Solar companies took a hit Tuesday after First Solar fell short of Wall Street expectations for the first quarter and announced job cuts in North America.
First Solar, which had offered a very rosy outlook just last month, led the way down, declining nearly 10 percent after hitting new highs for the year on Monday before it released earnings.
Late Monday, First Solar posted adjusted earnings of 69 cents per share on revenue of $755.2 million. Analysts polled by FactSet predicted earnings of 75 cents per share on revenue of $724.6 million.
All solar companies have been hammered by a steep drop in prices after an aggressive push by China into the market, even as hamstrung governments in Europe cut back on subsidies.
While there were hints that the glut in solar products would decline and stabilize prices – particularly after China’s Suntech, one of the world’s biggest solar panel manufacturers, defaulted on a $541 million bond payment – Wall Street was surprised by the bullish outlook from First Solar on April 9.
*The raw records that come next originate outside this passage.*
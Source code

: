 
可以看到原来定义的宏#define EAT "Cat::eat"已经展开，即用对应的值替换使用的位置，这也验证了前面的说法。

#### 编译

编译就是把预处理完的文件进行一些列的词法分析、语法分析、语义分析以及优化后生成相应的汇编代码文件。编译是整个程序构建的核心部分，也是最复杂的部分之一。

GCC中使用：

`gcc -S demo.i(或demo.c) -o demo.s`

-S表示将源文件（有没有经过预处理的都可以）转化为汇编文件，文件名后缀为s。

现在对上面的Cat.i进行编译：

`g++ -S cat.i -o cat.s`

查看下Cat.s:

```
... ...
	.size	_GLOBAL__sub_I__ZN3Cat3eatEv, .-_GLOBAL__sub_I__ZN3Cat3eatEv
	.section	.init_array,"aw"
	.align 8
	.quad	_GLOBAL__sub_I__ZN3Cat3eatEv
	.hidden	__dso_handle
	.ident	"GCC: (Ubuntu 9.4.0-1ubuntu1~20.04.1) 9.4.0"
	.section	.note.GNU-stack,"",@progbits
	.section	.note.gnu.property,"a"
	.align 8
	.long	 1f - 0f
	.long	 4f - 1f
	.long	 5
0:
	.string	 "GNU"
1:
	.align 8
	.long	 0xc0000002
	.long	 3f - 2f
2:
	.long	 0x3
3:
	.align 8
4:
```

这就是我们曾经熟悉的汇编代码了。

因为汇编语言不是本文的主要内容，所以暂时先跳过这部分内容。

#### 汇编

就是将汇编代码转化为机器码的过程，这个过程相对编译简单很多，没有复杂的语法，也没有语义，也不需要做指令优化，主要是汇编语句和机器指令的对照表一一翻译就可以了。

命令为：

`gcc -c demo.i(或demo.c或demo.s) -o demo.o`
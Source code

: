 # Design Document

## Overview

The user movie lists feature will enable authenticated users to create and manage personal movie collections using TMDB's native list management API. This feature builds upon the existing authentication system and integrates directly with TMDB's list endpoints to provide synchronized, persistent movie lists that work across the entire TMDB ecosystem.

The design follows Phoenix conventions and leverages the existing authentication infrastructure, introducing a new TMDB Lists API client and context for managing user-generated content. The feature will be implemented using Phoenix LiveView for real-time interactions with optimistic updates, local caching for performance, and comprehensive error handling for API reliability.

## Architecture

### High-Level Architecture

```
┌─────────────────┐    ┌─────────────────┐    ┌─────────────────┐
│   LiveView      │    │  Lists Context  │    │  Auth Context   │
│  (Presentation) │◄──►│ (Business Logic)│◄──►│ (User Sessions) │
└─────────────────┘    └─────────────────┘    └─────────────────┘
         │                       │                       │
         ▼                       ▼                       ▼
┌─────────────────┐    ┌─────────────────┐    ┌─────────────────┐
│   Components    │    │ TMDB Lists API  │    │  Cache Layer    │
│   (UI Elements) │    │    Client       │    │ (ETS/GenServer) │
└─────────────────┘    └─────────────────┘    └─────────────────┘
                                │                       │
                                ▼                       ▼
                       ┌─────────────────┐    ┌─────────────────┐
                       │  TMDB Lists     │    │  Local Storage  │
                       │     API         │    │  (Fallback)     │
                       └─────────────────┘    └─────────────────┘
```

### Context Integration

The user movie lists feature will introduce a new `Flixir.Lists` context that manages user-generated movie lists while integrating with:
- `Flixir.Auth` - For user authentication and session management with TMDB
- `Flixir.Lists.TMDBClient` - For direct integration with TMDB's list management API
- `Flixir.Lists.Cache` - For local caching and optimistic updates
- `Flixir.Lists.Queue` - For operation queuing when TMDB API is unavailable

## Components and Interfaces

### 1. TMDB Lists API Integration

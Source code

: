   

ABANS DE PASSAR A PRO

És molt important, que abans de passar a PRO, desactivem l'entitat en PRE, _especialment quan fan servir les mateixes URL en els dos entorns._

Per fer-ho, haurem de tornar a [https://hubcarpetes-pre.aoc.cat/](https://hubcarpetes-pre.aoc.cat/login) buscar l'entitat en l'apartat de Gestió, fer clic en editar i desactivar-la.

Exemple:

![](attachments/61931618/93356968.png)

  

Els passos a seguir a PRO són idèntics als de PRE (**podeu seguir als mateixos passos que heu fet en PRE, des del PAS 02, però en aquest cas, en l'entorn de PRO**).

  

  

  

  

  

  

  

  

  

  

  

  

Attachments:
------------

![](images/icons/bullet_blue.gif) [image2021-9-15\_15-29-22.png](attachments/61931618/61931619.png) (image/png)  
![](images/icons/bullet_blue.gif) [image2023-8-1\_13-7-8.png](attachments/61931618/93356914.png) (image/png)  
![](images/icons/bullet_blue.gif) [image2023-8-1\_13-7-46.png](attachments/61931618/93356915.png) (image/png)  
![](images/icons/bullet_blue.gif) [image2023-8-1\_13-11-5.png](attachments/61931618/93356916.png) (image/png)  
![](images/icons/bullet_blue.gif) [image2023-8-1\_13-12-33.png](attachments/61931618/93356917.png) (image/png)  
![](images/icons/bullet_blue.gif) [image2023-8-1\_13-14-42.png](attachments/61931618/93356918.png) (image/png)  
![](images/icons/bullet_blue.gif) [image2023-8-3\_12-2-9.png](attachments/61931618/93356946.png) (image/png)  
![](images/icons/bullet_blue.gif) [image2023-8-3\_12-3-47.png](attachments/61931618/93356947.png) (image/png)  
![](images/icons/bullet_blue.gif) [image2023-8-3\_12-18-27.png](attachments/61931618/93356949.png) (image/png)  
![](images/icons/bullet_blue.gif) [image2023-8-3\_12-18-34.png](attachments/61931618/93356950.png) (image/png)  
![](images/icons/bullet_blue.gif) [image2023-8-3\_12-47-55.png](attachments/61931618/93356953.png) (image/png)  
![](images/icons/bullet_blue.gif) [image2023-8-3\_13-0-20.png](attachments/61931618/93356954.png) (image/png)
Monday’s report from First Solar suggests that a bigger shakeout is possible.
During its earnings call, First Solar said that it plans to eliminate approximately 150 jobs, mostly in North America. The cuts are expected to come over the next couple of weeks, and result in annual savings of about $30 million.
First Solar Inc. has more than 5,600 employees worldwide, according to its website.
The company’s stock dropped $4.52, to $43.17, in midday trading. Over the past year, the shares have traded between $11.43 and $47.78. The stock is up 54.5 percent for the year-to-date.
Here’s how some other solar companies are trading:
LDK Solar Co. fell 5 cents, or 3.9 percent, to $1.25.
Trina Solar Ltd. dropped 13 cents, or 2.6 percent, to $4.87.
Suntech Power Holdings Co. declined 2 cents, or 2.7 percent, to 59 cents.
JA Solar Holdings Co. dropped 17 cents, or 3.3 percent, to $4.95.
Canadian Solar Inc. fell 26 cents, or 4.5 percent, to $5.54.